---- Exercise material

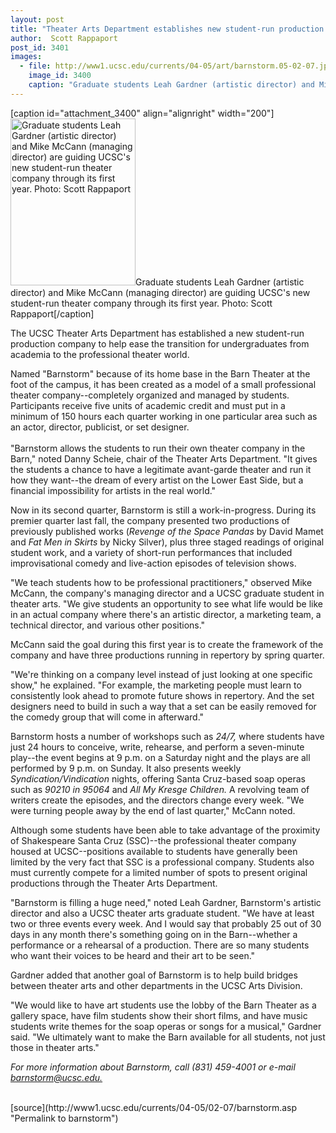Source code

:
 ```yaml
---
layout: post
title: "Theater Arts Department establishes new student-run production company"
author:  Scott Rappaport
post_id: 3401
images:
  - file: http://www1.ucsc.edu/currents/04-05/art/barnstorm.05-02-07.jpg
    image_id: 3400
    caption: "Graduate students Leah Gardner (artistic director) and Mike McCann (managing director) are guiding UCSC's new student-run theater company through its first year. Photo: Scott Rappaport"
---
```


[caption id="attachment_3400" align="alignright" width="200"]<a href="http://localhost/mysite/wp-content/uploads/2005/02/barnstorm.05-02-07.jpg"><img class="size-full wp-image-3400" src="http://localhost/mysite/wp-content/uploads/2005/02/barnstorm.05-02-07.jpg" alt="Graduate students Leah Gardner (artistic director) and Mike McCann (managing director) are guiding UCSC's new student-run theater company through its first year. Photo: Scott Rappaport" width="200" height="267" /></a>Graduate students Leah Gardner (artistic director) and Mike McCann (managing director) are guiding UCSC's new student-run theater company through its first year. Photo: Scott Rappaport[/caption]
<a name="content" id="content"></a>
<p>
  The UCSC Theater Arts Department has established a new student-run production company to help ease the transition for undergraduates from academia to the professional theater world.
</p>
<p>
  Named "Barnstorm" because of its home base in the Barn Theater at the foot of the campus, it has been created as a model of a small professional theater company--completely organized and managed by students. Participants receive five units of academic credit and must put in a minimum of 150 hours each quarter working in one particular area such as an actor, director, publicist, or set designer.<br>
  <br>
  "Barnstorm allows the students to run their own theater company in the Barn," noted Danny Scheie, chair of the Theater Arts Department. "It gives the students a chance to have a legitimate avant-garde theater and run it how they want--the dream of every artist on the Lower East Side, but a financial impossibility for artists in the real world."<br>
</p>
<p>
  Now in its second quarter, Barnstorm is still a work-in-progress. During its premier quarter last fall, the company presented two productions of previously published works (<i>Revenge of the Space Pandas</i> by David Mamet and <i>Fat Men in Skirts</i> by Nicky Silver), plus three staged readings of original student work, and a variety of short-run performances that included improvisational comedy and live-action episodes of television shows.<br>
</p>
<p>
  "We teach students how to be professional practitioners," observed Mike McCann, the company's managing director and a UCSC graduate student in theater arts. "We give students an opportunity to see what life would be like in an actual company where there's an artistic director, a marketing team, a technical director, and various other positions."
</p>
<p>
  McCann said the goal during this first year is to create the framework of the company and have three productions running in repertory by spring quarter.<br>
</p>
<p>
  "We're thinking on a company level instead of just looking at one specific show," he explained. "For example, the marketing people must learn to consistently look ahead to promote future shows in repertory. And the set designers need to build in such a way that a set can be easily removed for the comedy group that will come in afterward."<br>
</p>
<p>
  Barnstorm hosts a number of workshops such as <i>24/7,</i> where students have just 24 hours to conceive, write, rehearse, and perform a seven-minute play--the event begins at 9 p.m. on a Saturday night and the plays are all performed by 9 p.m. on Sunday. It also presents weekly <i>Syndication/Vindication</i> nights, offering Santa Cruz-based soap operas such as <i>90210 in 95064</i> and <i>All My Kresge Children.</i> A revolving team of writers create the episodes, and the directors change every week. "We were turning people away by the end of last quarter," McCann noted.<br>
</p>
<p>
  Although some students have been able to take advantage of the proximity of Shakespeare Santa Cruz (SSC)--the professional theater company housed at UCSC--positions available to students have generally been limited by the very fact that SSC is a professional company. Students also must currently compete for a limited number of spots to present original productions through the Theater Arts Department.<br>
</p>
<p>
  "Barnstorm is filling a huge need," noted Leah Gardner, Barnstorm's artistic director and also a UCSC theater arts graduate student. "We have at least two or three events every week. And I would say that probably 25 out of 30 days in any month there's something going on in the Barn--whether a performance or a rehearsal of a production. There are so many students who want their voices to be heard and their art to be seen."<br>
</p>
<p>
  Gardner added that another goal of Barnstorm is to help build bridges between theater arts and other departments in the UCSC Arts Division.
</p>
<p>
  "We would like to have art students use the lobby of the Barn Theater as a gallery space, have film students show their short films, and have music students write themes for the soap operas or songs for a musical," Gardner said. "We ultimately want to make the Barn available for all students, not just those in theater arts."<br>
</p>
<p>
  <i>For more information about Barnstorm, call (831) 459-4001 or e-mail <a href="mailto:barnstorm@ucsc.edu">barnstorm@ucsc.edu.</a></i><br>
  <br>
</p>
[source](http://www1.ucsc.edu/currents/04-05/02-07/barnstorm.asp "Permalink to barnstorm")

--------

Your objective - On how many lines of the data does the word "hours" appear? Reply with the number alone.

Completed task - 2